Penyimpangan baru dilakukan musikus folk bernama Jason Ranti. Ia menggubah-membawakan lagu usil berjudul Pak Sapardi alias Lagunya Begini, Nadanya Begitu. Lagu itu bukan musikalisasi puisi tapi melagukan serba-serbi Sapardi. Di lagu itu, Jason meminjam petilan-petilan puisi Sapardi sebagai liriknya. Petilan-petilan itu sudah pasti teringat di benak penggandrung Sapardi. Petilan puisi kadang asli, kadang dipelesetkan oleh Jason.

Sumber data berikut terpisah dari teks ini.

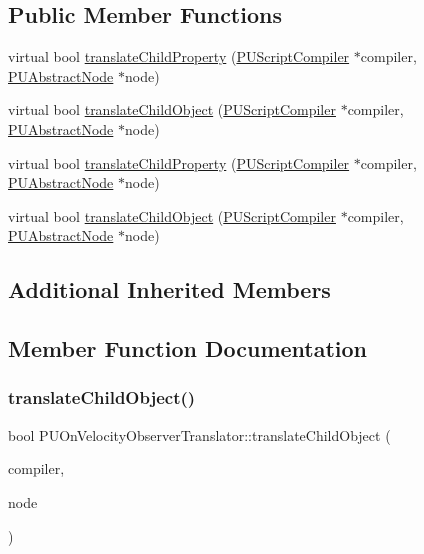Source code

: \subsection*{Public Member Functions}
\begin{DoxyCompactItemize}
\item 
virtual bool \hyperlink{classPUOnVelocityObserverTranslator_aa44d7a735f155168fcd5f67cb450e159}{translate\+Child\+Property} (\hyperlink{classPUScriptCompiler}{P\+U\+Script\+Compiler} $\ast$compiler, \hyperlink{classPUAbstractNode}{P\+U\+Abstract\+Node} $\ast$node)
\item 
virtual bool \hyperlink{classPUOnVelocityObserverTranslator_a09b28d15436b206c9b9a24a45189d814}{translate\+Child\+Object} (\hyperlink{classPUScriptCompiler}{P\+U\+Script\+Compiler} $\ast$compiler, \hyperlink{classPUAbstractNode}{P\+U\+Abstract\+Node} $\ast$node)
\item 
virtual bool \hyperlink{classPUOnVelocityObserverTranslator_ad7b680fc8d51b8f40f6412ec38cfcb1e}{translate\+Child\+Property} (\hyperlink{classPUScriptCompiler}{P\+U\+Script\+Compiler} $\ast$compiler, \hyperlink{classPUAbstractNode}{P\+U\+Abstract\+Node} $\ast$node)
\item 
virtual bool \hyperlink{classPUOnVelocityObserverTranslator_a935b5d358c24effd602e203790aa3b2a}{translate\+Child\+Object} (\hyperlink{classPUScriptCompiler}{P\+U\+Script\+Compiler} $\ast$compiler, \hyperlink{classPUAbstractNode}{P\+U\+Abstract\+Node} $\ast$node)
\end{DoxyCompactItemize}
\subsection*{Additional Inherited Members}


\subsection{Member Function Documentation}
\mbox{\label{classPUOnVelocityObserverTranslator_a09b28d15436b206c9b9a24a45189d814}} 
\subsubsection{\texorpdfstring{translate\+Child\+Object()}{translateChildObject()}\hspace{0.1cm}{\footnotesize\ttfamily [1/2]}}
{\footnotesize\ttfamily bool P\+U\+On\+Velocity\+Observer\+Translator\+::translate\+Child\+Object (\begin{DoxyParamCaption}\item[{\hyperlink{classPUScriptCompiler}{P\+U\+Script\+Compiler} $\ast$}]{compiler,  }\item[{\hyperlink{classPUAbstractNode}{P\+U\+Abstract\+Node} $\ast$}]{node }\end{DoxyParamCaption})\hspace{0.3cm}{\ttfamily [virtual]}}

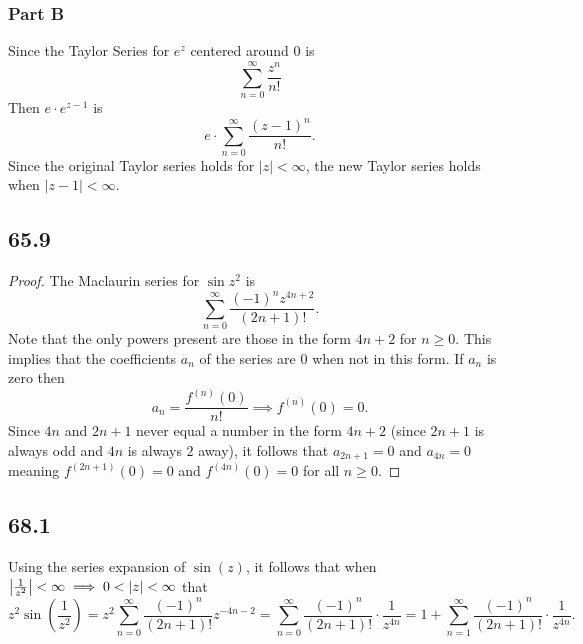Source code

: \documentclass[12pt]{extarticle}
\begin{document}
\begin{problem} \subsubsection*{Part B}
    Since the Taylor Series for $e^z$ centered around $0$ is
    \[
        \sum_{n = 0}^\infty \frac{z^n}{n!}
    \]
    Then $e \cdot e^{z-1}$ is
    \[
        e \cdot \sum_{n = 0}^\infty \frac{(z-1)^n}{n!}
    .\]
    Since the original Taylor series holds for $|z| < \infty$, the new Taylor series holds when $|z-1| < \infty$.
\end{problem}

\subsection*{65.9}
\begin{proof}
    The Maclaurin series for $\sin z^2$ is
    \[
        \sum_{n=0}^\infty \frac{(-1)^n z^{4n + 2}}{(2n+1)!}
    .\]
    Note that the only powers present are those in the form $4n+2$ for $n \geq 0$. This implies that the coefficients $a_n$ of the series are $0$ when not in this form. If $a_n$ is zero then
    \[
        a_n = \frac{f^{(n)}(0)}{n!} \implies f^{(n)}(0) = 0
    .\]
    Since $4n$ and $2n+1$ never equal a number in the form $4n+2$ (since $2n+1$ is always odd and $4n$ is always $2$ away), it follows that $a_{2n+1} = 0$ and $a_{4n} = 0$ meaning $f^{(2n+1)}(0) = 0$ and $f^{(4n)}(0)=0$ for all $n \geq 0$.
\end{proof}

\subsection*{68.1} 
\begin{problem}
    Using the series expansion of $\sin(z)$, it follows that when $\qty|\frac{1}{z^2}| < \infty \implies 0 < |z| < \infty$ that
    \[
        z^2 \sin(\frac{1}{z^2}) = z^2 \sum_{n=0}^\infty \frac{(-1)^n}{(2n+1)!} z^{-4n - 2} = \sum_{n=0}^\infty \frac{(-1)^n}{(2n+1)!} \cdot \frac{1}{z^{4n}} = 1 + \sum_{n=1}^\infty \frac{(-1)^n}{(2n+1)!} \cdot \frac{1}{z^{4n}}
    .\]
\end{problem}
\end{document}
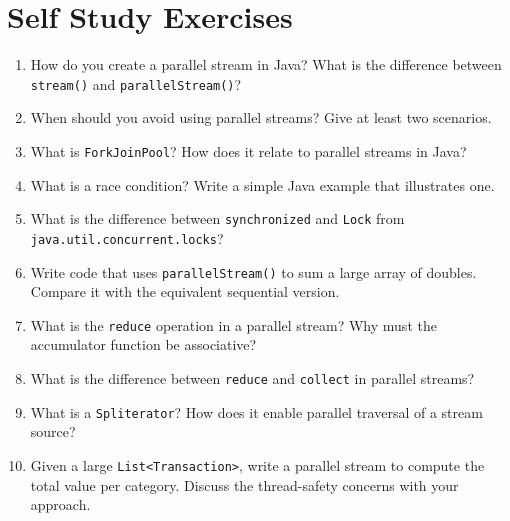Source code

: \documentclass[twoside=false,DIV=14]{scrartcl}
\begin{document}
\section*{Self Study Exercises}
\begin{enumerate}
\item How do you create a parallel stream in Java?  What is the difference between \texttt{stream()} and \texttt{parallelStream()}?

\item When should you avoid using parallel streams?  Give at least two scenarios.

\item What is \texttt{ForkJoinPool}?  How does it relate to parallel streams in Java?

\item What is a race condition?  Write a simple Java example that illustrates one.

\item What is the difference between \texttt{synchronized} and \texttt{Lock} from \texttt{java.util.concurrent.locks}?

\item Write code that uses \texttt{parallelStream()} to sum a large array of doubles.  Compare it with the equivalent sequential version.

\item What is the \texttt{reduce} operation in a parallel stream?  Why must the accumulator function be associative?

\item What is the difference between \texttt{reduce} and \texttt{collect} in parallel streams?

\item What is a \texttt{Spliterator}?  How does it enable parallel traversal of a stream source?

\item Given a large \texttt{List<Transaction>}, write a parallel stream to compute the total value per category.  Discuss the thread-safety concerns with your approach.
\end{enumerate}
\end{document}
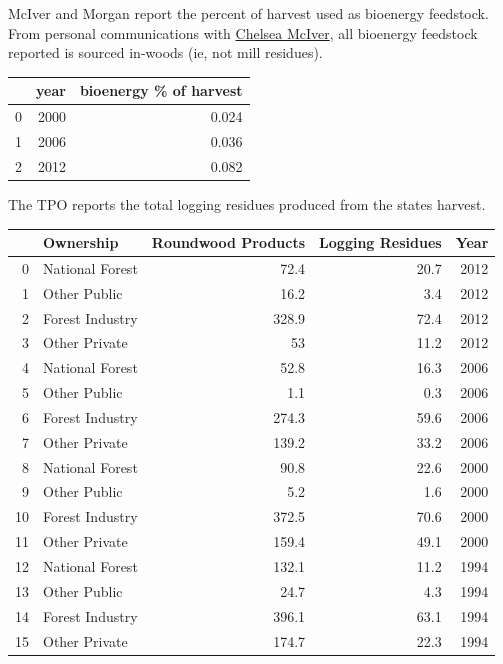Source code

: \documentclass[a4paper]{article}
\begin{document}
McIver and Morgan report the percent of harvest used as bioenergy
feedstock. From personal communications with
\href{http://www.bber.umt.edu/staff/mciver.asp}{Chelsea McIver}, all
bioenergy feedstock reported is sourced in-woods (ie, not mill
residues).

\begin{center}
\begin{tabular}{rrr}
 & year & bioenergy \% of harvest\\
\hline
0 & 2000 & 0.024\\
1 & 2006 & 0.036\\
2 & 2012 & 0.082\\
\end{tabular}

\end{center}

The TPO reports the total logging residues produced from the states
harvest.

\begin{center}
\begin{tabular}{rlrrr}
 & Ownership & Roundwood Products & Logging Residues & Year\\
\hline
0 & National Forest & 72.4 & 20.7 & 2012\\
1 & Other Public & 16.2 & 3.4 & 2012\\
2 & Forest Industry & 328.9 & 72.4 & 2012\\
3 & Other Private & 53 & 11.2 & 2012\\
4 & National Forest & 52.8 & 16.3 & 2006\\
5 & Other Public & 1.1 & 0.3 & 2006\\
6 & Forest Industry & 274.3 & 59.6 & 2006\\
7 & Other Private & 139.2 & 33.2 & 2006\\
8 & National Forest & 90.8 & 22.6 & 2000\\
9 & Other Public & 5.2 & 1.6 & 2000\\
10 & Forest Industry & 372.5 & 70.6 & 2000\\
11 & Other Private & 159.4 & 49.1 & 2000\\
12 & National Forest & 132.1 & 11.2 & 1994\\
13 & Other Public & 24.7 & 4.3 & 1994\\
14 & Forest Industry & 396.1 & 63.1 & 1994\\
15 & Other Private & 174.7 & 22.3 & 1994\\
\end{tabular}

\end{center}
\end{document}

Misalnya “ada berita apa hari ini, Den Sastro?” dipelesetkan menjadi “ada berita apa hari ini, Dian Sastro?” Di bagian refrein, kita juga menjumpai pelesetan lain:

Pak Sapardi

aku ingin ngopi dengan sederhana

di bulan Juni

dengan murid cantikmu di UI.

Jason tak ingin mencintai, cuma butuh ngopi bareng mahasiswi.

Lagu Pak Sapardi dibuka lirik usil:

berlayar ke Depok di waktu pagi hari

sambil menulis lirik untuk lagu pop

bilangnya begini, maksudnya begitu

kita abadi, yang fana itu waktu.

Jason terasa menyindir kecenderungan musikalisasi puisi yang sedikit-sedikit pakai puisi Sapardi. Maka, bagi Jason, Sapardi tak ubahnya penulis lirik lagu-lagu pop. Jason menyoal lagi musikalisasi puisi di bagian akhir lagu:

Pak Sapardi

lihat AriReda jualan tiket

di Cikini

bikin konser mini merayakan puisi.

Lagu Jason kian meyakinkan kita: mengingat puisi-puisi Sapardi berarti mengingat musikalisasi puisi. Sekian banyak musikalisasi puisi mengajak kita mendengarkan Sapardi dengan sederhana. Namun, kita masih berhak merayakan puisi Sapardi tetap sebagai puisi: menyambut buku-bukunya yang terbit berkali-kali. Selamat ulang tahun, Sapardi.


Udji Kayang Aditya Supriyanto
Pembaca buku dan pengelola "Bukulah!"